The study, led by the University of Glasgow, found a weaker grip was linked to a higher rate of – and risk of death from – cardiovascular disease, respiratory disease, chronic obstructive pulmonary disease (COPD) and cancer.
“The addition of the measurement of grip strength may be useful in screening for risk of cardiovascular disease”
In contrast, a stronger grip was associated with a lower risk of all causes of death, according to the research published in the British Medical Journal.
The researchers said their findings showed the grip test, which only takes seconds to do, could be a valuable tool for nurses and other clinicians when it came to assessing patients and indicating those who might benefit from further tests.
They looked at data on more than 500,000 people from the UK Biobank to see whether grip strength was a useful measure.
Not only was lower grip strength linked to a range of poor health outcomes, it also outperformed other common tests such as checking blood pressure when it came to predicting risk of illness and death.
Lead author Stuart Gray, lecturer in exercise and metabolic health at the university’s Institute of Cardiovascular and Medical Science, said other studies had shown reduced muscle strength was linked with poor health and greater likelihood of death.
“We wanted to investigate the association of grip strength with the incidence of specific diseases and mortality, and whether grip strength could be used in the clinic to enhance the prediction of an established office-based risk score,” he said.
“We found that, not only was lower grip strength strongly associated with a broad range of adverse health outcomes, but that it predicted risk of death and cardiovascular disease even more strongly than systolic blood pressure or physical activity,” he added.
“Going forward, we need to perform trials which measure grip strength in clinical settings”

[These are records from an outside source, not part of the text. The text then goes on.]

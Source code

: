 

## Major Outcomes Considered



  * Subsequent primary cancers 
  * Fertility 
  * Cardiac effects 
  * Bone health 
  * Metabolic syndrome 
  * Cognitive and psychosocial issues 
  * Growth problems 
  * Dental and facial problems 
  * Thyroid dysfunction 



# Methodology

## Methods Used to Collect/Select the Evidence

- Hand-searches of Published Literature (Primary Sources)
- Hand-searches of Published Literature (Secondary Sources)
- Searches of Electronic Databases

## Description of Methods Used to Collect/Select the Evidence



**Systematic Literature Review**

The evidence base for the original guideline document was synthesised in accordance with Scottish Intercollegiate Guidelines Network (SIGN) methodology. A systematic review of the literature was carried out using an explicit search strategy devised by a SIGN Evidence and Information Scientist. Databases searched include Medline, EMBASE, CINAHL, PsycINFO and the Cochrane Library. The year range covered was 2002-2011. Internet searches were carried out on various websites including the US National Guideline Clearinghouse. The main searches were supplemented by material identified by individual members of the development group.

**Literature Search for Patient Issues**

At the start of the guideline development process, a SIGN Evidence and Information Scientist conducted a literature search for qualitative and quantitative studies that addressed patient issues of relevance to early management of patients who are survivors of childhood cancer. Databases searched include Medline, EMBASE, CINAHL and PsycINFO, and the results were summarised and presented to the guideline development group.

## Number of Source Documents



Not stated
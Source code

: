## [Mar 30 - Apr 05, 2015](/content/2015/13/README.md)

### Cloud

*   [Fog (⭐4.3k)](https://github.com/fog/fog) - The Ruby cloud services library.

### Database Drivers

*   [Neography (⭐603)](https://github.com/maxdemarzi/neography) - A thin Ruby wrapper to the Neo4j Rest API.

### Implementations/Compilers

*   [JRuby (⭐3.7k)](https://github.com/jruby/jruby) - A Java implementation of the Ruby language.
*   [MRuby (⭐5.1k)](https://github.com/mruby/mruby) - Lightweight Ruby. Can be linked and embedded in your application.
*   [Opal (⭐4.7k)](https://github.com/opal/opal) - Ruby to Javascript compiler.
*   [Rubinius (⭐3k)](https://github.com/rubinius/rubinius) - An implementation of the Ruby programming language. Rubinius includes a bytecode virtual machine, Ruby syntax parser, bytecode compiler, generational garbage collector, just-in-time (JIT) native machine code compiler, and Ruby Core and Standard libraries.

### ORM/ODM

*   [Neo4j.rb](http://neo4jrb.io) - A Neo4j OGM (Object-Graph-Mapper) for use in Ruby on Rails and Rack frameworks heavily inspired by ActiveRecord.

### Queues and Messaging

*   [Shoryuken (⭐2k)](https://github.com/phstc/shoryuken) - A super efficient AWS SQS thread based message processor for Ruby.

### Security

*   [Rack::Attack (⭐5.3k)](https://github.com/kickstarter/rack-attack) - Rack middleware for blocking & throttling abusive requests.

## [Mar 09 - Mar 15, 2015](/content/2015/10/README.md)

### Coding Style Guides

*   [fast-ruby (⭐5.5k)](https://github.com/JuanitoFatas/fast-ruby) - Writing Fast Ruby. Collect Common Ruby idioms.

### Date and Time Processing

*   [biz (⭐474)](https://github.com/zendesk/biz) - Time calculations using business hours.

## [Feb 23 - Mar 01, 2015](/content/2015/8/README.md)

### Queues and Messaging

Currently, a patient’s risk of ill health is assessed by gathering basic information about their age, sex, body mass index, systolic blood pressure, smoking habits and whether or not they have diabetes.
The researchers said their findings indicated that measuring grip strength could be a useful addition, especially in settings where it is harder to access further tests such as blood tests to check cholesterol levels.
“Our findings are important, because they indicate that the addition of the measurement of grip strength may be useful in screening for risk of cardiovascular disease in community or rural settings, and in developing countries where access to measurements, such as total cholesterol, is not possible,” said Dr Gray.
“Going forward, we need to perform trials which measure grip strength in clinical settings and investigate its effectiveness in risk prediction,” he added.